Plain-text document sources

###

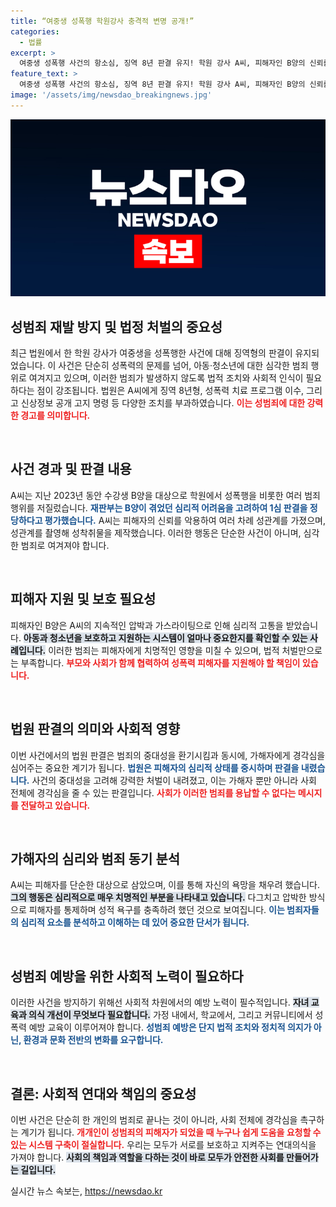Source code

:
 ```yaml
---
title: “여중생 성폭행 학원강사 충격적 변명 공개!”
categories:
  - 법률
excerpt: >
  여중생 성폭행 사건의 항소심, 징역 8년 판결 유지! 학원 강사 A씨, 피해자인 B양의 신뢰를 이용한 잔혹한 범죄 행각이 드러났다. 성착취물로 협박한 충격적인 실태를 파헤칩니다. 클릭하세요!
feature_text: >
  여중생 성폭행 사건의 항소심, 징역 8년 판결 유지! 학원 강사 A씨, 피해자인 B양의 신뢰를 이용한 잔혹한 범죄 행각이 드러났다. 성착취물로 협박한 충격적인 실태를 파헤칩니다. 클릭하세요!
image: '/assets/img/newsdao_breakingnews.jpg'
---
```


<p><img src="/assets/img/newsdao_breakingnews.jpg" alt="ontimetimes 속보" /></p>

<h2 data-ke-size="size26">성범죄 재발 방지 및 법정 처벌의 중요성</h2>

<p data-ke-size="size16">최근 법원에서 한 학원 강사가 여중생을 성폭행한 사건에 대해 징역형의 판결이 유지되었습니다. 이 사건은 단순히 성폭력의 문제를 넘어, 아동·청소년에 대한 심각한 범죄 행위로 여겨지고 있으며, 이러한 범죄가 발생하지 않도록 법적 조치와 사회적 인식이 필요하다는 점이 강조됩니다. 법원은 A씨에게 징역 8년형, 성폭력 치료 프로그램 이수, 그리고 신상정보 공개 고지 명령 등 다양한 조치를 부과하였습니다. <b><span style="color: #ee2323;">이는 성범죄에 대한 강력한 경고를 의미합니다.</span></b></p>

<p data-ke-size="size16">&nbsp;</p>

<h2 data-ke-size="size26">사건 경과 및 판결 내용</h2>

<p data-ke-size="size16"> A씨는 지난 2023년 동안 수강생 B양을 대상으로 학원에서 성폭행을 비롯한 여러 범죄 행위를 저질렀습니다. <b><span style="color: #1a5490;">재판부는 B양이 겪었던 심리적 어려움을 고려하여 1심 판결을 정당하다고 평가했습니다.</span></b> A씨는 피해자의 신뢰를 악용하여 여러 차례 성관계를 가졌으며, 성관계를 촬영해 성착취물을 제작했습니다. 이러한 행동은 단순한 사건이 아니며, 심각한 범죄로 여겨져야 합니다.</p>

<p data-ke-size="size16">&nbsp;</p>

<h2 data-ke-size="size26">피해자 지원 및 보호 필요성</h2>

<p data-ke-size="size16">피해자인 B양은 A씨의 지속적인 압박과 가스라이팅으로 인해 심리적 고통을 받았습니다. <b><span style="background-color: #21538527;">아동과 청소년을 보호하고 지원하는 시스템이 얼마나 중요한지를 확인할 수 있는 사례입니다.</span></b> 이러한 범죄는 피해자에게 치명적인 영향을 미칠 수 있으며, 법적 처벌만으로는 부족합니다. <b><span style="color: #ee2323;">부모와 사회가 함께 협력하여 성폭력 피해자를 지원해야 할 책임이 있습니다.</span></b></p>

<p data-ke-size="size16">&nbsp;</p>

<h2 data-ke-size="size26">법원 판결의 의미와 사회적 영향</h2>

<p data-ke-size="size16">이번 사건에서의 법원 판결은 범죄의 중대성을 환기시킴과 동시에, 가해자에게 경각심을 심어주는 중요한 계기가 됩니다. <b><span style="color: #1a5490;">법원은 피해자의 심리적 상태를 중시하며 판결을 내렸습니다.</span></b> 사건의 중대성을 고려해 강력한 처벌이 내려졌고, 이는 가해자 뿐만 아니라 사회 전체에 경각심을 줄 수 있는 판결입니다. <b><span style="color: #ee2323;">사회가 이러한 범죄를 용납할 수 없다는 메시지를 전달하고 있습니다.</span></b></p>

<p data-ke-size="size16">&nbsp;</p>

<h2 data-ke-size="size26">가해자의 심리와 범죄 동기 분석</h2>

<p data-ke-size="size16">A씨는 피해자를 단순한 대상으로 삼았으며, 이를 통해 자신의 욕망을 채우려 했습니다. <b><span style="background-color: #21538527;">그의 행동은 심리적으로 매우 치명적인 부분을 나타내고 있습니다.</span></b> 다그치고 압박한 방식으로 피해자를 통제하며 성적 욕구를 충족하려 했던 것으로 보여집니다. <b><span style="color: #1a5490;">이는 범죄자들의 심리적 요소를 분석하고 이해하는 데 있어 중요한 단서가 됩니다.</span></b> </p>

<p data-ke-size="size16">&nbsp;</p>

<h2 data-ke-size="size26">성범죄 예방을 위한 사회적 노력이 필요하다</h2>

<p data-ke-size="size16">이러한 사건을 방지하기 위해선 사회적 차원에서의 예방 노력이 필수적입니다. <b><span style="background-color: #21538527;">자녀 교육과 의식 개선이 무엇보다 필요합니다.</span></b> 가정 내에서, 학교에서, 그리고 커뮤니티에서 성폭력 예방 교육이 이루어져야 합니다. <b><span style="color: #1a5490;">성범죄 예방은 단지 법적 조치와 정치적 의지가 아닌, 환경과 문화 전반의 변화를 요구합니다.</span></b></p>

<p data-ke-size="size16">&nbsp;</p>

<h2 data-ke-size="size26">결론: 사회적 연대와 책임의 중요성</h2>

<p data-ke-size="size16">이번 사건은 단순히 한 개인의 범죄로 끝나는 것이 아니라, 사회 전체에 경각심을 촉구하는 계기가 됩니다. <b><span style="color: #ee2323;">개개인이 성범죄의 피해자가 되었을 때 누구나 쉽게 도움을 요청할 수 있는 시스템 구축이 절실합니다.</span></b> 우리는 모두가 서로를 보호하고 지켜주는 연대의식을 가져야 합니다. <b><span style="background-color: #21538527;">사회의 책임과 역할을 다하는 것이 바로 모두가 안전한 사회를 만들어가는 길입니다.</span></b></p>
실시간 뉴스 속보는, <a href="https://newsdao.kr" rel="dofollow">https://newsdao.kr</a>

###

#### [Goal of the exercise]
Count up the lines in the records where the string "assets" appears. Your reply is that number alone.

#### [Exercise answer]
2